In 80% of cases of all cases, asthma attacks are triggered by viruses. Yet, they can also be triggered by allergens such as dust mites, pollen, fungal spores and pet dander. Inhaling these substances brings on the asthma symptoms associated with allergic asthma.
The airways become hypersensitive to the allergens and as a consequence, they are flooded with mucus and the muscles around them tighten. The immune system also overreacts with the invasion of eosinophils and overproduction of IgE creating a chronic state of inflammation. It is generally thought that T helper type 2 (Th2) cells are responsible for the initiation, progression and persistence of the disease because of the panel of cytokines which are secreted and capable of mediating this inflammatory network.
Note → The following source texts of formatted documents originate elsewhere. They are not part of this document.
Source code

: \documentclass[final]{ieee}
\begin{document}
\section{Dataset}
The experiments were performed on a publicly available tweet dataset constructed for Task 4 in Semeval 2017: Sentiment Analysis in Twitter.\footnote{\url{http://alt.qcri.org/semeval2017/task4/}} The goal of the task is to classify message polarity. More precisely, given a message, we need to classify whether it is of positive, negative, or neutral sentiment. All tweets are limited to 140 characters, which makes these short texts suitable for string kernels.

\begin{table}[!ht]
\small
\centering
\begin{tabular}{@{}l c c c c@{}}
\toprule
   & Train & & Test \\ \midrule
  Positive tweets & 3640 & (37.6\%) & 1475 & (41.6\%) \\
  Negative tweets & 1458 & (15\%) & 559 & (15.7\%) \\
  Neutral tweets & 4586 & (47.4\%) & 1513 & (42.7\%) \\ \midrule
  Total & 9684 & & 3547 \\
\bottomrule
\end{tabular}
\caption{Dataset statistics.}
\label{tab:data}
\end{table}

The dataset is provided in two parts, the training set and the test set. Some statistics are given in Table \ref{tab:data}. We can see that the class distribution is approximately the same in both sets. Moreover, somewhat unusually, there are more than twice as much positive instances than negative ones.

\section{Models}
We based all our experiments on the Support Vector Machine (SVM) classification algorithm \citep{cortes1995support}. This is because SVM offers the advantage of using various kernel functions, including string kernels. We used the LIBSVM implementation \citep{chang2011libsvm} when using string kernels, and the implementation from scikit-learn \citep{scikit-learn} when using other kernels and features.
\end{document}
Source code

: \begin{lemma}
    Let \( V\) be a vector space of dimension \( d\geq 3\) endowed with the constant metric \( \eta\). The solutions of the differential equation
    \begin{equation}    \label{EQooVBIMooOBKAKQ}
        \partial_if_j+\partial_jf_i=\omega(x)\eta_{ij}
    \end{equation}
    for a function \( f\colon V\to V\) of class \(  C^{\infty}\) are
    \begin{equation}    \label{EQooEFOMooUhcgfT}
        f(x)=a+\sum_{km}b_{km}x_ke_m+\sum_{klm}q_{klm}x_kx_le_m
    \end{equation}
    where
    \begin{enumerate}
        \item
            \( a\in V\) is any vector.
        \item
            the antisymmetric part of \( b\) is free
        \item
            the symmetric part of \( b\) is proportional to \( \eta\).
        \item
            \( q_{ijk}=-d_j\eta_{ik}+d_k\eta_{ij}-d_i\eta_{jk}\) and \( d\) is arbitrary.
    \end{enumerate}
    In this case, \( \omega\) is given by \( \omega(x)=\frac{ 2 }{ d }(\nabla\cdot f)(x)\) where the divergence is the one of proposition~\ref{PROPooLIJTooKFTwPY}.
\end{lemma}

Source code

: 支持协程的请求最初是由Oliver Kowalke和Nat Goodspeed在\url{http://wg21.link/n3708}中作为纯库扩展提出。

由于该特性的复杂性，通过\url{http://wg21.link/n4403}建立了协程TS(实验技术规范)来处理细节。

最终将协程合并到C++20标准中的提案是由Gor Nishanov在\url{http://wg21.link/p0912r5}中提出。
Fortunately, not all individuals develop allergies upon exposure to allergens. Some patients just become immune to it following chronic exposure. In their publication in Mucosal Immunology, Dr. Faustino and colleagues from the Department of Immunology at the University of Sao Paulo tried to shed some light on this phenomenon and address some preconceived ideas. Using a well-characterized murine model sensitized to ovalbumin (OVA) to study the effects of chronic intranasal allergen challenges, they demonstrated that the reduction of allergic inflammation was restricted to the lung following long-term allergen challenges. Various studies that based their results on such a model saw a direct correlation between this resolution and the presence of regulatory T (Treg) cells, regulatory B cells and TGF-β1-expressing macrophages. However, they never really looked at the contribution of each one of these populations in the regulation of the immune response. Faustino et al. determined that a positive response to chronic exposure was not due to the presence of Treg cells and associated suppressive cytokines but was rather a consequence of the death by apoptosis of leukocytes. Apoptosis has a critical role in the maintenance of homeostasis and its inhibition was shown to restore allergic airway inflammation. Using an anti-TRAIL blocking antibody, they demonstrated that the TRAIL pathway of apoptosis was associated with the resolution of allergic lung inflammation and that treatment with Enzo’s SuperKillerTRAIL following acute OVA exposure significantly reduced the number of inflammatory cells (both Th2 cells and eosinophils). The authors suggest that TRAIL-mediated apoptosis is key in the attenuation of allergic airway inflammation and could have a huge impact on patients suffering from allergic asthma.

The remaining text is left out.